─── DATA EXTRACTS ───
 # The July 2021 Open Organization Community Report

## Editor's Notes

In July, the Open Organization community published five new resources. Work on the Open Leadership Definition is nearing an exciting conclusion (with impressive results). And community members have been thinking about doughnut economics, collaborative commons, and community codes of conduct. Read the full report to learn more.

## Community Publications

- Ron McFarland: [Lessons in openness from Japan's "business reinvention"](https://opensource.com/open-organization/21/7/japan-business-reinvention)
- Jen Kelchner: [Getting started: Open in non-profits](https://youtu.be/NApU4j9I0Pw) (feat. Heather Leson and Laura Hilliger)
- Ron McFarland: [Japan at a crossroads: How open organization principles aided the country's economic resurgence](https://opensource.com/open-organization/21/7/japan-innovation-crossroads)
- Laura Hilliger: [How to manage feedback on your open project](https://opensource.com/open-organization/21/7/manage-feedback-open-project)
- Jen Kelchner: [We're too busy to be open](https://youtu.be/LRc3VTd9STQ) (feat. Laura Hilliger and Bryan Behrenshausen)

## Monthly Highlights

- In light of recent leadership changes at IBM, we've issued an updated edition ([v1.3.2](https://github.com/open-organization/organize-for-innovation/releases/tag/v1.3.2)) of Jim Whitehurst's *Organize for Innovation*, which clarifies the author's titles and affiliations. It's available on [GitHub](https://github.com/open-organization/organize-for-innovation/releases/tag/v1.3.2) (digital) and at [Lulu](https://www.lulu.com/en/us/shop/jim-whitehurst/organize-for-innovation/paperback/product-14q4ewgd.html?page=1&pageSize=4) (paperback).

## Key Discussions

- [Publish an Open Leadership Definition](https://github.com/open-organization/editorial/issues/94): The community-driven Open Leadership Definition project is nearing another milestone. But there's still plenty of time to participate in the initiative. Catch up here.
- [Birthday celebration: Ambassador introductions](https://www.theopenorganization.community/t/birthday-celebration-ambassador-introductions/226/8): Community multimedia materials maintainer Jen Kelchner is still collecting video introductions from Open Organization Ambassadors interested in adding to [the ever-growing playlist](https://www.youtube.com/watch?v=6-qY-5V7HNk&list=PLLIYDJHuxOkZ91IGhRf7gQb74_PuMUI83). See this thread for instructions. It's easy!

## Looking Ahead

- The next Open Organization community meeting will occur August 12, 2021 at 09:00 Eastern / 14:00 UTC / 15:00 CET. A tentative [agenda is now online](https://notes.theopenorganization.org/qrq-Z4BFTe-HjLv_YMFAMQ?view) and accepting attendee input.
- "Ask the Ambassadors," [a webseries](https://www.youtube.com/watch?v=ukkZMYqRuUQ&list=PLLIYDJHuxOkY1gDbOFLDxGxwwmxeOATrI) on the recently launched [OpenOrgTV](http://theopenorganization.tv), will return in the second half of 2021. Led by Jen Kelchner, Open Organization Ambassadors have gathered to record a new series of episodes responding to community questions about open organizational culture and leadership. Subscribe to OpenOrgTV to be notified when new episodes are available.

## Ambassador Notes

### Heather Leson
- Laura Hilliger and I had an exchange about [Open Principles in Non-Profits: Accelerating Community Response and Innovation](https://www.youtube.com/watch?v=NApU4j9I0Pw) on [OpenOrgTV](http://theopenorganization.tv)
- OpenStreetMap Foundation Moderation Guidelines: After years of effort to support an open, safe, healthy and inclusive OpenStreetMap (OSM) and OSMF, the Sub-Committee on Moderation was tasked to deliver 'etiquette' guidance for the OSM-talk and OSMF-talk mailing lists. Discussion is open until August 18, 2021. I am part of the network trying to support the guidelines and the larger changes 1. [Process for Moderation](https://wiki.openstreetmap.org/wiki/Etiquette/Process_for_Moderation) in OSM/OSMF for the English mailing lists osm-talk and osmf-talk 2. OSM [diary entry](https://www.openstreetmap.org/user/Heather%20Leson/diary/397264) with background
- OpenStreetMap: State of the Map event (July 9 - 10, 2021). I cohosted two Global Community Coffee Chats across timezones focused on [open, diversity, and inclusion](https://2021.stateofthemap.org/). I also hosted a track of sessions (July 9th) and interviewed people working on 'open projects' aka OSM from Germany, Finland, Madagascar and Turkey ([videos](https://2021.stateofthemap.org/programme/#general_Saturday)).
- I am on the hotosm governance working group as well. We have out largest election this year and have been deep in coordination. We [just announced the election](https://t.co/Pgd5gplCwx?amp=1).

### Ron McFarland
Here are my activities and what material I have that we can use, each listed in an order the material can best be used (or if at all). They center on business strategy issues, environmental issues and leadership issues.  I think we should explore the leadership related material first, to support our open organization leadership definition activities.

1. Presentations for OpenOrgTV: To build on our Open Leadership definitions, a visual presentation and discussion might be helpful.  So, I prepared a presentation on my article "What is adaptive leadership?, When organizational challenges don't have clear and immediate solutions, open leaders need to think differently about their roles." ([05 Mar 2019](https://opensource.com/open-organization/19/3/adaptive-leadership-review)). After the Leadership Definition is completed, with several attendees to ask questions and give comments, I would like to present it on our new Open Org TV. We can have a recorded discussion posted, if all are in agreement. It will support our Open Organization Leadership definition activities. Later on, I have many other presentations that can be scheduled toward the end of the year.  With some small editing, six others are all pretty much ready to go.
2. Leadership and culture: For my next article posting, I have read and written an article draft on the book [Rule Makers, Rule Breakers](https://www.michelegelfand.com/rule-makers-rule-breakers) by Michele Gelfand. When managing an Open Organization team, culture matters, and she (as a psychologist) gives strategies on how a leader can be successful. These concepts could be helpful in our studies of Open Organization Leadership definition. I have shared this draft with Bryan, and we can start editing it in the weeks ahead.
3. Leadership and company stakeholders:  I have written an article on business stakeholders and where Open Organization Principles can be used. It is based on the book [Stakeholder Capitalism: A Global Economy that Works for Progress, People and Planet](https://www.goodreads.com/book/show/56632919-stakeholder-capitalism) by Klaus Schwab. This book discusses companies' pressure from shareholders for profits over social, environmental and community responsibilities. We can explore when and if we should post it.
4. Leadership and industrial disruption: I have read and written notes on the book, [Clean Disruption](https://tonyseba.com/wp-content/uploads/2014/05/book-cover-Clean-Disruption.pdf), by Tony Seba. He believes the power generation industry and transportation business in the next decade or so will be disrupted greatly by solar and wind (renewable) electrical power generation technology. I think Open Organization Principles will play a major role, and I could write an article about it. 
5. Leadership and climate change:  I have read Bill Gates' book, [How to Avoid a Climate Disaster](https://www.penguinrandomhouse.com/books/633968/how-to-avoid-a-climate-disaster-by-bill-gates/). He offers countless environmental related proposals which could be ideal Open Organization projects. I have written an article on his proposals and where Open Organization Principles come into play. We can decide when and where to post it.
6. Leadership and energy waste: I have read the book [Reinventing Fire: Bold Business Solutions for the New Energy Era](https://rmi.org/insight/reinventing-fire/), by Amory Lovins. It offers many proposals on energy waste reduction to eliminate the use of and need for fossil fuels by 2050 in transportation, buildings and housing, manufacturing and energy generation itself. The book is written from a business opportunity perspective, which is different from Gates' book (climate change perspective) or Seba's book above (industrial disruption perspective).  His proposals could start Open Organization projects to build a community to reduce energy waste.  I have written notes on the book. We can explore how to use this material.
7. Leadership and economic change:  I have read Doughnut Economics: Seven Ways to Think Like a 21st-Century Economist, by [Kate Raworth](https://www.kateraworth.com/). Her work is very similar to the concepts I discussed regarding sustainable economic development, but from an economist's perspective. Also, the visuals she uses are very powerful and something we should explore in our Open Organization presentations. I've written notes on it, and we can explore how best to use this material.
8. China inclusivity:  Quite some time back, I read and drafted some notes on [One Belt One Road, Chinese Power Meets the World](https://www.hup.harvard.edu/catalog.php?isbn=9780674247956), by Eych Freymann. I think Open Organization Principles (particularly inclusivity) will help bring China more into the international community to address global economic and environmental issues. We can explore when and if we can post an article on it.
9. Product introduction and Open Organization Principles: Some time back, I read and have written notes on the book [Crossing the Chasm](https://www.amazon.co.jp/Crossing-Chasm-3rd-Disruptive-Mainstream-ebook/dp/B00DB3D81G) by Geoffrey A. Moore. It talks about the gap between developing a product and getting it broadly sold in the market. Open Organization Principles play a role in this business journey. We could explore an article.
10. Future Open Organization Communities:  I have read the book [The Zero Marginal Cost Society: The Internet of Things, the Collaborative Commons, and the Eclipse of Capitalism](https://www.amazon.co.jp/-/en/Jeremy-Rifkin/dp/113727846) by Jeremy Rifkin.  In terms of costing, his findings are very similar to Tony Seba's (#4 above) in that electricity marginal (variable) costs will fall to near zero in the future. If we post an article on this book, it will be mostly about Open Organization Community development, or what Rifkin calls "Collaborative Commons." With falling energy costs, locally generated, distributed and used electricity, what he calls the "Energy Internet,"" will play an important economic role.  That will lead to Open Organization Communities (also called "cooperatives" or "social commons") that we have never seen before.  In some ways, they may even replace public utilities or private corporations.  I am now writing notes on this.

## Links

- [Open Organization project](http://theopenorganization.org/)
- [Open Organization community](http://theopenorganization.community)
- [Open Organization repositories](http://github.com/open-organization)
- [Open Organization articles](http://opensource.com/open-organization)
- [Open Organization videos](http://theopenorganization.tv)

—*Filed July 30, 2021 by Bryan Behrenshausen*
───
TASK DETAILS: Repeat verbatim the opening run of entries, ending with the line that contains "## Editor's Notes".

SOLUTION FOR THIS PROBLEM:
 # The July 2021 Open Organization Community Report

## Editor's Notes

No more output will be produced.